Unnerved by US-China trade war and deterred by property prices at home, Hong Kong investors are turning to Japan for real estate
- Local investors join others from China in flocking to Japan to buy property, particularly hotels and private lodgings
- Tokyo and Osaka are the main markets of choice, with not even a tough law on home sharing introduced last year, turning off buyers
Frankie Leung Kai-ha has bought three properties in Japan over the past three years. The latest one, bought just last month, is a four-storey building that he plans to renovate into an Airbnb private lodging.
The three investments cost about the same as one medium-sized flat in the expensive urban centre of Hong Kong, where Leung lives. His latest deal also came amid the increasingly volatile trade relations between China and the United States, which threaten to undermine the economics of both countries.
“The trade war is one of the major reasons I’ve invested more in Japan.

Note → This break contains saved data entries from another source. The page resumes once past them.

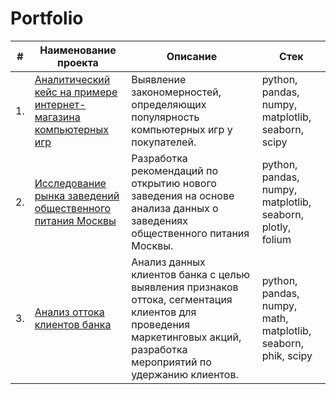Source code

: # Portfolio

| # | Наименование проекта | Описание | Стек |
|----|----------|----------|----------|
| 1. | [Аналитический кейс на примере интернет-магазина компьютерных игр](https://github.com/ilyaapa/portfolio/tree/main/Computer%20Game%20Online%20Store) | Выявление закономерностей, определяющих популярность компьютерных игр у покупателей. | python, pandas, numpy, matplotlib, seaborn, scipy |
| 2. | [Исследование рынка заведений общественного питания Москвы](https://github.com/ilyaapa/portfolio/tree/main/Catering%20Research) | Разработка рекомендаций по открытию нового заведения на основе анализа данных о заведениях общественного питания Москвы. | python, pandas, numpy, matplotlib, seaborn, plotly, folium |
| 3. | [Анализ оттока клиентов банка](https://github.com/ilyaapa/portfolio/tree/main/Customer%20Churn) | Анализ данных клиентов банка с целью выявления признаков оттока, сегментация клиентов для проведения маркетинговых акций, разработка мероприятий по удержанию клиентов. | python, pandas, numpy, math, matplotlib, seaborn, phik, scipy |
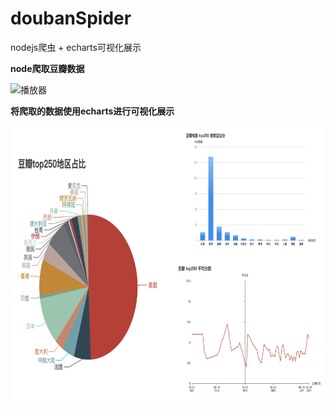 # doubanSpider
nodejs爬虫 + echarts可视化展示

**node爬取豆瓣数据**

![](https://github.com/fffffabulous/doubanSpider/blob/master/douban.GIF "播放器")


**将爬取的数据使用echarts进行可视化展示**

 <img src="https://github.com/fffffabulous/doubanSpider/blob/master/douban.png" width = "800" height = "450" alt="播放器" align=center />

I’m quite concerned about the impact,” said the 36-year-old, who is the co-founder of a bakery in Macau. “I think it’s safer to put some money in Japanese yen in case anything happens.”
Leung is one of a growing number of citizens from China who have found interest in the Japanese property market, especially in hotels and private lodgings.
This is despite the island nation’s introduction of a tough law in June last year to regulate the home sharing market – such as Airbnb listings – which requires higher standards for shared lodging homes and limits when and where operators can run such services.